State of The Mental
I want to make this post as clear as possible, mostly for myself. After spending hundreds of HOURS and investing THOUSANDS of dollars (that I don’t have) on “becoming a better me”, I do believe I have figured it out. The truth of the matter is:
I have ALWAYS been a dynamic & incredible individual, but my confidence & self esteem levels have been FUCKED OVER COMPLETELY during this lifetime.
It takes very mature individuals to recognize, understand, and OVERstand how those experiences shape the mind of a human. Definitely not gonna act like Im one of those people! I do have a grand grasp on how I feel the world around me should work though…and it pisses me off and worries me dayum near every day. Knowing I can’t change certain things is a coping tool. That still doesn’t stop me from trying to understand and even attempting to change things within myself.

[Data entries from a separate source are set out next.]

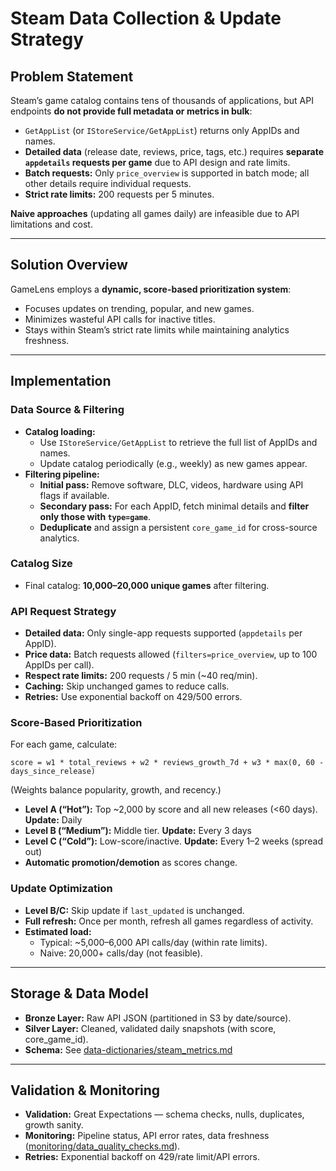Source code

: # Steam Data Collection & Update Strategy

## Problem Statement

Steam’s game catalog contains tens of thousands of applications, but API endpoints **do not provide full metadata or metrics in bulk**:

- `GetAppList` (or `IStoreService/GetAppList`) returns only AppIDs and names.
- **Detailed data** (release date, reviews, price, tags, etc.) requires **separate `appdetails` requests per game** due to API design and rate limits.
- **Batch requests:** Only `price_overview` is supported in batch mode; all other details require individual requests.
- **Strict rate limits:** 200 requests per 5 minutes.

**Naive approaches** (updating all games daily) are infeasible due to API limitations and cost.

---

## Solution Overview

GameLens employs a **dynamic, score-based prioritization system**:

- Focuses updates on trending, popular, and new games.
- Minimizes wasteful API calls for inactive titles.
- Stays within Steam’s strict rate limits while maintaining analytics freshness.

---

## Implementation

### Data Source & Filtering

- **Catalog loading:**
  - Use `IStoreService/GetAppList` to retrieve the full list of AppIDs and names.
  - Update catalog periodically (e.g., weekly) as new games appear.
- **Filtering pipeline:**
  - **Initial pass:** Remove software, DLC, videos, hardware using API flags if available.
  - **Secondary pass:** For each AppID, fetch minimal details and **filter only those with `type=game`**.
  - **Deduplicate** and assign a persistent `core_game_id` for cross-source analytics.

### Catalog Size

- Final catalog: **10,000–20,000 unique games** after filtering.

### API Request Strategy

- **Detailed data:** Only single-app requests supported (`appdetails` per AppID).
- **Price data:** Batch requests allowed (`filters=price_overview`, up to 100 AppIDs per call).
- **Respect rate limits:** 200 requests / 5 min (~40 req/min).
- **Caching:** Skip unchanged games to reduce calls.
- **Retries:** Use exponential backoff on 429/500 errors.

### Score-Based Prioritization

For each game, calculate:

`score = w1 * total_reviews + w2 * reviews_growth_7d + w3 * max(0, 60 - days_since_release)`

(Weights balance popularity, growth, and recency.)

- **Level A (“Hot”):** Top ~2,000 by score and all new releases (<60 days).
  **Update:** Daily
- **Level B (“Medium”):** Middle tier.
  **Update:** Every 3 days
- **Level C (“Cold”):** Low-score/inactive.
  **Update:** Every 1–2 weeks (spread out)
- **Automatic promotion/demotion** as scores change.

### Update Optimization

- **Level B/C:** Skip update if `last_updated` is unchanged.
- **Full refresh:** Once per month, refresh all games regardless of activity.
- **Estimated load:**
  - Typical: ~5,000–6,000 API calls/day (within rate limits).
  - Naive: 20,000+ calls/day (not feasible).

---

## Storage & Data Model

- **Bronze Layer:** Raw API JSON (partitioned in S3 by date/source).
- **Silver Layer:** Cleaned, validated daily snapshots (with score, core_game_id).
- **Schema:** See [data-dictionaries/steam_metrics.md](../data-dictionaries/steam_metrics.md)

---

## Validation & Monitoring

- **Validation:** Great Expectations — schema checks, nulls, duplicates, growth sanity.
- **Monitoring:** Pipeline status, API error rates, data freshness ([monitoring/data_quality_checks.md](../monitoring/data_quality_checks.md)).
- **Retries:** Exponential backoff on 429/rate limit/API errors.

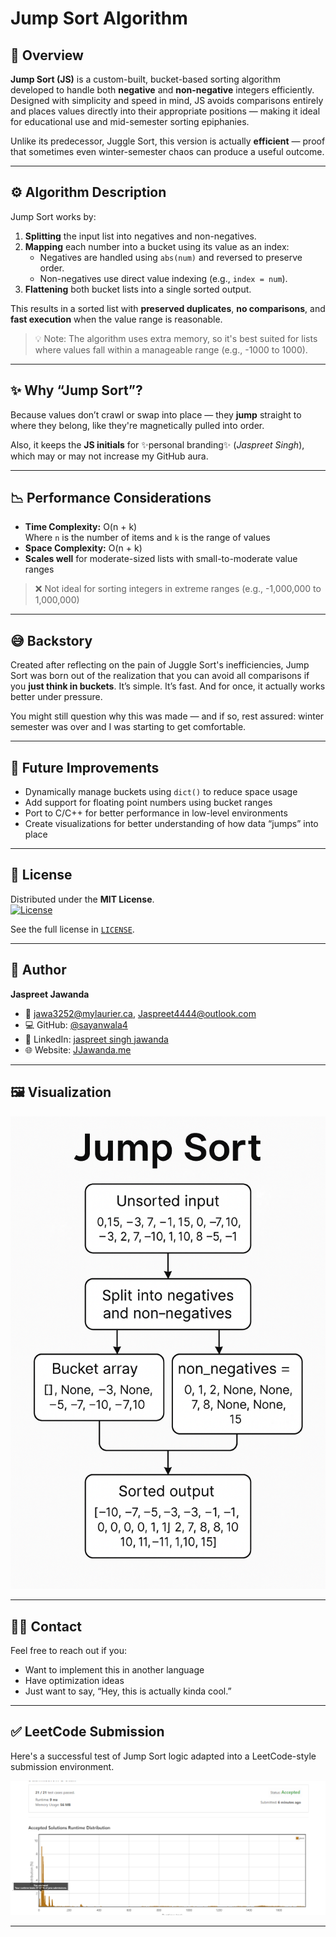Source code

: # Jump Sort Algorithm

## 🧠 Overview
**Jump Sort (JS)** is a custom-built, bucket-based sorting algorithm developed to handle both **negative** and **non-negative** integers efficiently. Designed with simplicity and speed in mind, JS avoids comparisons entirely and places values directly into their appropriate positions — making it ideal for educational use and mid-semester sorting epiphanies.

Unlike its predecessor, Juggle Sort, this version is actually **efficient** — proof that sometimes even winter-semester chaos can produce a useful outcome.

---

## ⚙️ Algorithm Description

Jump Sort works by:

1. **Splitting** the input list into negatives and non-negatives.
2. **Mapping** each number into a bucket using its value as an index:
   - Negatives are handled using `abs(num)` and reversed to preserve order.
   - Non-negatives use direct value indexing (e.g., `index = num`).
3. **Flattening** both bucket lists into a single sorted output.

This results in a sorted list with **preserved duplicates**, **no comparisons**, and **fast execution** when the value range is reasonable.

> 💡 Note: The algorithm uses extra memory, so it's best suited for lists where values fall within a manageable range (e.g., -1000 to 1000).

---

## ✨ Why “Jump Sort”?

Because values don’t crawl or swap into place — they **jump** straight to where they belong, like they're magnetically pulled into order.

Also, it keeps the **JS initials** for ✨personal branding✨ (*Jaspreet Singh*), which may or may not increase my GitHub aura.

---

## 📉 Performance Considerations

- **Time Complexity:** O(n + k)  
  Where `n` is the number of items and `k` is the range of values  
- **Space Complexity:** O(n + k)
- **Scales well** for moderate-sized lists with small-to-moderate value ranges

> ❌ Not ideal for sorting integers in extreme ranges (e.g., -1,000,000 to 1,000,000)

---

## 😅 Backstory

Created after reflecting on the pain of Juggle Sort's inefficiencies, Jump Sort was born out of the realization that you can avoid all comparisons if you **just think in buckets**. It’s simple. It’s fast. And for once, it actually works better under pressure.

You might still question why this was made — and if so, rest assured: winter semester was over and I was starting to get comfortable.

---

## 🔧 Future Improvements

- Dynamically manage buckets using `dict()` to reduce space usage
- Add support for floating point numbers using bucket ranges
- Port to C/C++ for better performance in low-level environments
- Create visualizations for better understanding of how data “jumps” into place

---

## 📄 License

Distributed under the **MIT License**.  
[![License](https://img.shields.io/badge/License-MIT-blue.svg)](LICENSE)

See the full license in [`LICENSE`](LICENSE).

---

## 👤 Author

**Jaspreet Jawanda**  
- 📧 [jawa3252@mylaurier.ca](mailto:jawa3252@mylaurier.ca), [Jaspreet4444@outlook.com](mailto:Jaspreet4444@outlook.com)  
- 💻 GitHub: [@sayanwala4](https://github.com/sayanwala4)  
- 💼 LinkedIn: [jaspreet singh jawanda](https://www.linkedin.com/in/jaspreet-jawanda/)  
- 🌐 Website: [JJawanda.me](https://www.jjawanda.me/)

---

## 🖼 Visualization

![Jump Sort Visualization](image.png)

---

## 🙋‍♂️ Contact

Feel free to reach out if you:
- Want to implement this in another language
- Have optimization ideas
- Just want to say, “Hey, this is actually kinda cool.”

---

## ✅ LeetCode Submission

Here's a successful test of Jump Sort logic adapted into a LeetCode-style submission environment.

![LeetCode Submission Screenshot](jumpsort.png)

---
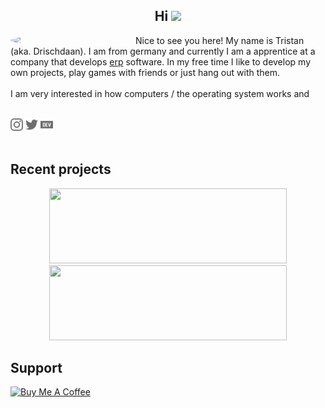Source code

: <h2 align="center">Hi <img src="https://media.giphy.com/media/hvRJCLFzcasrR4ia7z/giphy.gif" width="30px"></h2>

<div>
    <img align="left" style="border-radius: 50%;" width="200px" src="https://avatars0.githubusercontent.com/u/42834596">
</div>

Nice to see you here! My name is Tristan (aka. Drischdaan). I am from germany and currently I am a apprentice at a company that develops <a href="https://en.wikipedia.org/wiki/Enterprise_resource_planning">erp</a> software. In my free time I like to develop my own projects, play games with friends or just hang out with them.
<br>
<br>
I am very interested in how computers / the operating system works and
<br>
<br>

<div align="left">
    <a href="https://www.instagram.com/drischdaan/"><img src="./assets/images/instagram.svg" height="20px"></a>
    <a href="https://twitter.com/drischdaan/"><img src="./assets/images/twitter.svg" height="20px"></a>
    <a href="https://dev.to/drischdaan"><img src="./assets/images/dev-dot-to.svg" height="20px"></a>
</div>
<br>

## Recent projects

<div align="center">
    <a href="https://github.com/Honey-Smart-Home/honey-di">
        <img src="https://stats.drischdaan.vercel.app/api/pin/?username=Honey-Smart-Home&repo=honey-di&show_icons=true&show_owner=true&theme=tokyonight&hide_border=true" width="380px" height="120px">
    </a>
    <a href="https://github.com/Drischdaan/Ray">
        <img src="https://stats.drischdaan.vercel.app/api/pin/?username=Drischdaan&repo=Ray&show_icons=true&show_owner=true&theme=tokyonight&hide_border=true" width="380px" height="120px">
    </a>
</div>


## Support

<div>
    <a href="https://www.buymeacoffee.com/Drischdaan" target="_blank">
        <img src="https://cdn.buymeacoffee.com/buttons/v2/default-orange.png" alt="Buy Me A Coffee" height="40" width="170" />
    </a>
</div>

Which brings us to the current:
Secrets can not be secrets if there are people who know. Period.
While not trying to elaborate on that thought much, I will say I have never had anything to hide. I am & will continue to be an open book…the one that speaks to Ü n shyt!!! Its just that lately, for me at least, the big picture is becoming more clear and recognizable. Not saying I know EXACTLY whats going on, but all the pieces are coming together to form a storyline. The Truth can only be veiled for a limited of time…like the 99 cent Whopper.
Clarity is the current goal and message I will be striving to push from this point forward. I will not be abandoning the message of Change anytime soon, I just want to focus on becoming more clear with my intentions. Might need to construct a guideline or templet for myself to follow…keep me on track with what I want to achieve…a “map to success” if Ü will! Ill keep Ü posted on what happens with this new shift in thinking and perception.